═════ Material supplied ═════

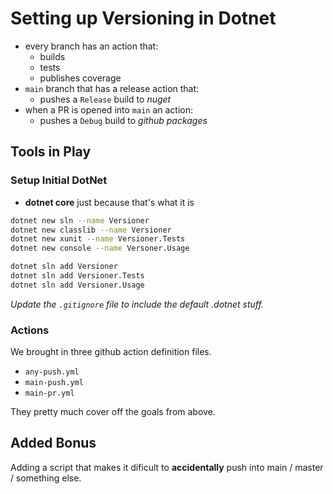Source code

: # Setting up Versioning in Dotnet

- every branch has an action that:
  - builds
  - tests
  - publishes coverage
- `main` branch that has a release action that:
  - pushes a `Release` build to _nuget_
- when a PR is opened into `main` an action:
  - pushes a `Debug` build to _github packages_
  
## Tools in Play

### Setup Initial DotNet

- **dotnet core** just because that's what it is

```sh
dotnet new sln --name Versioner
dotnet new classlib --name Versioner
dotnet new xunit --name Versioner.Tests
dotnet new console --name Versoner.Usage

dotnet sln add Versioner
dotnet sln add Versioner.Tests
dotnet sln add Versioner.Usage
```

_Update the `.gitignore` file to include the default .dotnet stuff._

### Actions

We brought in three github action definition files.

- `any-push.yml`
- `main-push.yml`
- `main-pr.yml`

They pretty much cover off the goals from above.

## Added Bonus

Adding a script that makes it dificult to **accidentally** push into main / master / something else.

═════

*Assigned task*:
Would you return all the data exactly as given, minus the pictures?

*Solution for this problem*:
Source code

: # Setting up Versioning in Dotnet

- every branch has an action that:
  - builds
  - tests
  - publishes coverage
- `main` branch that has a release action that:
  - pushes a `Release` build to _nuget_
- when a PR is opened into `main` an action:
  - pushes a `Debug` build to _github packages_
  
## Tools in Play

### Setup Initial DotNet

- **dotnet core** just because that's what it is

```sh
dotnet new sln --name Versioner
dotnet new classlib --name Versioner
dotnet new xunit --name Versioner.Tests
dotnet new console --name Versoner.Usage

dotnet sln add Versioner
dotnet sln add Versioner.Tests
dotnet sln add Versioner.Usage
```

_Update the `.gitignore` file to include the default .dotnet stuff._

### Actions

We brought in three github action definition files.

- `any-push.yml`
- `main-push.yml`
- `main-pr.yml`

They pretty much cover off the goals from above.

## Added Bonus

Adding a script that makes it dificult to **accidentally** push into main / master / something else.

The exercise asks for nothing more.